Las autoras nos dicen que para los japoneses “el conocimiento estaba en el centro de sus preocupaciones”. Y en efecto: sorprende cómo estaban al tanto de los avances tecnológicos de los europeos, pues entre las solicitudes que realizaron a Rodrigo de Vivero estaba el envío a la nación nipona de mineros para enseñar las técnicas de extracción de los minerales, a la vez que las técnicas de la navegación europea fueron uno de los intereses de los shogunes. Por lo demás, hay circunstancias extraordinarias que los japoneses supieron aprovechar. El catalejo se inventó en las Provincias Unidas en 1608, y en 1616 una expedición holandesa capturó a dos japoneses en la entrada de la bahía de Manila. Según nos cuenta el propio Calvo en un texto reciente, fueron ellos los primeros asiáticos que pudieron manipular esos instrumentos, entendiendo que detrás no había magia, sólo tecnología.

Finalmente, el lugar que ocupa la religión en estas historias es, sin duda, crucial. No es fortuito que Vivero haya solicitado al shogún Ieyasu, como primer punto, permitir la libre evangelización a los misioneros de todas las órdenes que se encontraban en el archipiélago nipón; para entonces, diversos religiosos portugueses y españoles ya se encontraban en aquel territorio, y para muestra tenemos al franciscano Luis de Sotelo fungiendo como intermediario entre el shogún y don Rodrigo. Sotelo había llegado a Japón justo antes del naufragio de Vivero, y se convertiría en una figura clave en las relaciones entre Japón y la Monarquía Hispánica: en 1617 acompañó a la embajada de Hasekura hasta Roma, y luego regresó a tierras japonesas, donde sufrió el martirio en 1624.

El libro cierra con un epílogo en que nos informan qué fue de los dos protagonistas de esta aventura: don Rodrigo tuvo una carrera fructífera, al recibir cargos importantes, grados militares y títulos nobiliarios; murió en su ingenio de Orizaba en 1636. Por su parte, Sebastián Vizcaíno tuvo una trayectoria más modesta; anduvo por las costas de la Mar del Sur, peleando en Colima contra el holandés Joris van Speilbergen en 1615, para luego encontrarse como alcalde mayor de Acapulco. La última parte de su vida la pasó en la ciudad de México, donde murió en 1627.
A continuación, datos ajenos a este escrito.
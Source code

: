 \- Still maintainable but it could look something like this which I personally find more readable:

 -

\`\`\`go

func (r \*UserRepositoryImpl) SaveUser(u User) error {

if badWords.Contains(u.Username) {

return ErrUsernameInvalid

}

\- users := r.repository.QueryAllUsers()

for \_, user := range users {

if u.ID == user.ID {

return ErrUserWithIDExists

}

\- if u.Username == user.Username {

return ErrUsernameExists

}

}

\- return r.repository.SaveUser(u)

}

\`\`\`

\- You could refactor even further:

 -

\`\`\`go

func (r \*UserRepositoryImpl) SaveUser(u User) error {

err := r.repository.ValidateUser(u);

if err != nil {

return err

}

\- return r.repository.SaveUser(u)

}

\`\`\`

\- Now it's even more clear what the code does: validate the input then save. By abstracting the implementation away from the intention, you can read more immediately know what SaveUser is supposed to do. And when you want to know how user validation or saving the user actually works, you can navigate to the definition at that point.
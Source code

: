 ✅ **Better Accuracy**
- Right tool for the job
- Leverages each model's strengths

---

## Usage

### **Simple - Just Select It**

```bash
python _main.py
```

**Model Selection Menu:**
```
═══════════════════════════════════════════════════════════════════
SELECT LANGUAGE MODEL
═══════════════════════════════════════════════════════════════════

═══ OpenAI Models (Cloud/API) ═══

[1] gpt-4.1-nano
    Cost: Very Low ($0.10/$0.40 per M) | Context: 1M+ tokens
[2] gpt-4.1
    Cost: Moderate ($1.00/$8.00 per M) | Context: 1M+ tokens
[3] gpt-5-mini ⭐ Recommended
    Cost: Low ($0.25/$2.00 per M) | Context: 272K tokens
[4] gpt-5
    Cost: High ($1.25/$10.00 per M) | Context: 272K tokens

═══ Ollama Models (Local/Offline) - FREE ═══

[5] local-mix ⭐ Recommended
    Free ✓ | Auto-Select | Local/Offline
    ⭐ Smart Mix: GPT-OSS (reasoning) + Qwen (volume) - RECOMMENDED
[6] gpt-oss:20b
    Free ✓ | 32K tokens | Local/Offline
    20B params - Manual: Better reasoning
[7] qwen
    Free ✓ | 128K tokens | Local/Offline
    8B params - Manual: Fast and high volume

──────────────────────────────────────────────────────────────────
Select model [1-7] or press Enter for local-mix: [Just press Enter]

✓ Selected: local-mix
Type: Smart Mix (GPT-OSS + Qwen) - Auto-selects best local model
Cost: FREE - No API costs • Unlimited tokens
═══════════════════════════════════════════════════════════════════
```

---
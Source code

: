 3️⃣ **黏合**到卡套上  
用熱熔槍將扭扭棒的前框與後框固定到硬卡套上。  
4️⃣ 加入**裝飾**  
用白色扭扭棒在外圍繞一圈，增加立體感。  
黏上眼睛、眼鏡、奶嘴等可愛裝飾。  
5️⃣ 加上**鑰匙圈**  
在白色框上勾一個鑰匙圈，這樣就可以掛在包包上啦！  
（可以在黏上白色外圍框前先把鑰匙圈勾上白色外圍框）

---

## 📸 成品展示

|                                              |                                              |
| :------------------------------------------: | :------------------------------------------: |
La aventura de Rodrigo de Vivero y Sebastián Vizcaíno transcurrió en una época en que las barreras físicas y culturales entre Occidente y el imperio nipón se iban acortando. Pero la creciente cristianización en Japón causó temor entre la clase dirigente, que vio este proceso como una amenaza política y un peligro para la unificación de aquella nación. Así, el Japón de los shogunes se cerró al exterior en 1639, permitiendo sólo el comercio con los holandeses a través del puerto de Nagasaki. La política de aislamiento perduró hasta la década de 1860, cuando en la era Meiji el país del sol naciente volvió a abrir sus puertas al mundo. Leticia Mayer y Pilar Galarza han sabido transmitir a un público más amplio la importancia de ambos viajes, cumpliendo con los objetivos de la colección La Aventura de la Vida Cotidiana, cuyo espíritu es el de divulgar historias de la gente común o de aquellas anécdotas que, como refiere la propia editorial, “han contribuido a formar nuestras costumbres, nuestra cultura y nuestro mundo”. Don Rodrigo de Vivero y Sebastián Vizcaíno son un buen ejemplo de ello.